The following discussion brings to light the similarities between “obsolete” and “progressive” narratives.
“The needs of Bogle’s customers were supplied by two waitresses. […] One of the waitresses was named Aileen. She was tall, beautiful, lively, gracious and learned in persiflage… The name of the other waitress was Tildy [… who was] dumpy, plain-faced, and too anxious to please to please. […] Will it tire you to be told again that Aileen was beautiful? […] The customers at Bogle’s were her slaves… They who were in a hurry restrained their impatience for the joy of merely gazing upon her swiftly moving, graceful figure. They who had finished eating ate more that they might continue in the light of her smiles. Every man there–and they were mostly men–tried to make his impression upon her.”1
The Goose Girl by the Brothers Grimm unfolds the story of a princess who was banished from her upper class position by a cruel hearted maid. The maid takes the princess’s place as the designated wife of the prince and sentences the royal princess to a work as a goose girl.
The personality of the princess is distinctive and typical of the fairy tale genre. It is well fitted to her royal status: she is gentle and delicate and has long golden hair. Her world moves for her in a predetermined timeline, her destiny being marriage to a handsome prince.
The bride does not know who her chosen husband is to be, as he does not yet know her (if he had known, he would have surely recognized that the woman who presented herself as his fiancée was actually the servant). Their betrothal had been arranged at a young age, probably out of the traditional need, to unite those of true blue blood and to maintain the purity of their noble line. In the past such marriages were a diplomatic way to make a peace covenant between kingdoms, but since the king had passed away many years before the story even began, it is not without grounds that the political element was missing from this specific engagement all that the was left was the obligation to maintain the genealogy “within the family” (in particular since the bride was about to leave her kingdom never to return). Therefore, the contradiction between the promised future of the bride and what actually happens is for her an unbearable tragedy2.
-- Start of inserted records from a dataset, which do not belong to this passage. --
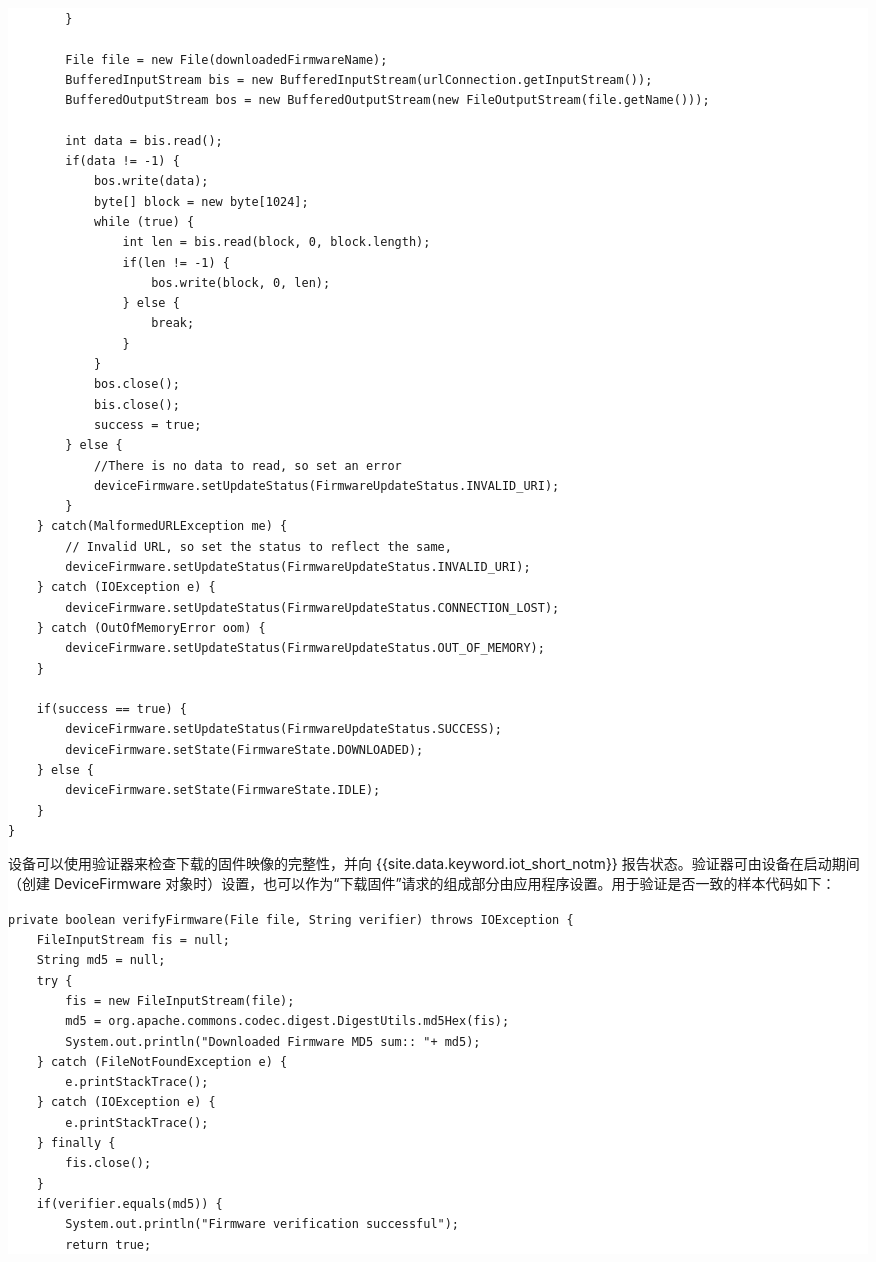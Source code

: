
 ```
        }

        File file = new File(downloadedFirmwareName);
        BufferedInputStream bis = new BufferedInputStream(urlConnection.getInputStream());
        BufferedOutputStream bos = new BufferedOutputStream(new FileOutputStream(file.getName()));

        int data = bis.read();
        if(data != -1) {
            bos.write(data);
            byte[] block = new byte[1024];
            while (true) {
                int len = bis.read(block, 0, block.length);
                if(len != -1) {
                    bos.write(block, 0, len);
                } else {
                    break;
                }
            }
            bos.close();
            bis.close();
            success = true;
        } else {
            //There is no data to read, so set an error
            deviceFirmware.setUpdateStatus(FirmwareUpdateStatus.INVALID_URI);
        }
    } catch(MalformedURLException me) {
        // Invalid URL, so set the status to reflect the same,
        deviceFirmware.setUpdateStatus(FirmwareUpdateStatus.INVALID_URI);
    } catch (IOException e) {
        deviceFirmware.setUpdateStatus(FirmwareUpdateStatus.CONNECTION_LOST);
    } catch (OutOfMemoryError oom) {
        deviceFirmware.setUpdateStatus(FirmwareUpdateStatus.OUT_OF_MEMORY);
    }

    if(success == true) {
        deviceFirmware.setUpdateStatus(FirmwareUpdateStatus.SUCCESS);
        deviceFirmware.setState(FirmwareState.DOWNLOADED);
    } else {
        deviceFirmware.setState(FirmwareState.IDLE);
    }
}
```

设备可以使用验证器来检查下载的固件映像的完整性，并向 {{site.data.keyword.iot_short_notm}} 报告状态。验证器可由设备在启动期间（创建 DeviceFirmware 对象时）设置，也可以作为“下载固件”请求的组成部分由应用程序设置。用于验证是否一致的样本代码如下：

```
private boolean verifyFirmware(File file, String verifier) throws IOException {
    FileInputStream fis = null;
    String md5 = null;
    try {
        fis = new FileInputStream(file);
        md5 = org.apache.commons.codec.digest.DigestUtils.md5Hex(fis);
        System.out.println("Downloaded Firmware MD5 sum:: "+ md5);
    } catch (FileNotFoundException e) {
        e.printStackTrace();
    } catch (IOException e) {
        e.printStackTrace();
    } finally {
        fis.close();
    }
    if(verifier.equals(md5)) {
        System.out.println("Firmware verification successful");
        return true;
```

  [DeviceActionHandlerSample]: https://github.com/ibm-messaging/iot-java/blob/master/samples/iotfdevicemanagement/src/com/ibm/iotf/sample/devicemgmt/device/DeviceActionHandlerSample.java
The queen equipped her daughter with a respectable dowry, which would insure her future as a king’s wife. “She likewise assigned to her a chambermaid, who was to ride with her, and deliver her into the hands of the bridegroom.”3 With this, it seems, the queen ended her responsibility. Her delicate flower of a daughter must not travel alone on her way to meet her husband. The queen did not check the character or nature of the chaperone4. Furthermore: she gives her daughter a handkerchief with three drops of blood, which were meant to protect her on her journey. When the maid takes possession of the handkerchief, it becomes a weapon with which the maid gains control over the weak princess. However, the fact is that the maid did not even need the handkerchief as the drops of blood did not help the bride to rebel against the maid who had refused to dismount from her horse in order to serve her lady water in a golden cup5.
The Goose girl is the perfect reflection of her mother: obedient and submissive, who does think much or struggle for what she believes. After the pretend princess orders the knacker to kill Falada (the true princess’s magical talking horses) the true princess gives the knacker a piece of gold, in order to nail Falada’s head beneath the gateway, through which she had to pass with the geese twice a day. She could have used the money for a better cause – to bribe a servant to reveal the deceit to her mother or to escape the palace – but instead she chooses to perpetuate her situation and to mourn bitterly her condition6. That and more: when she goes out to herd the geese with Conrad, the Goose boy, she demonstrates magical powers, but she does not use them intelligently (just to distance Conrad from her while she combs her hair undisturbed). Even Conrad is more active than she: on their second day of work he goes straight to the king himself and complains of his new partner: “I won’t tend geese with that girl any longer… she angers me all day long.”7
The Goose girl does not rescue herself. The king does8.
The maid is a decisive character9, but unfortunately she has an evil inclination, which diverts her actions accordingly. It is important to state that the concept, which attributes evilness and sorcery to a woman who deviates from “socially permitted” norms, does not exist here10. The maid is not wicked because she is active: she is wicked because she is wicked11.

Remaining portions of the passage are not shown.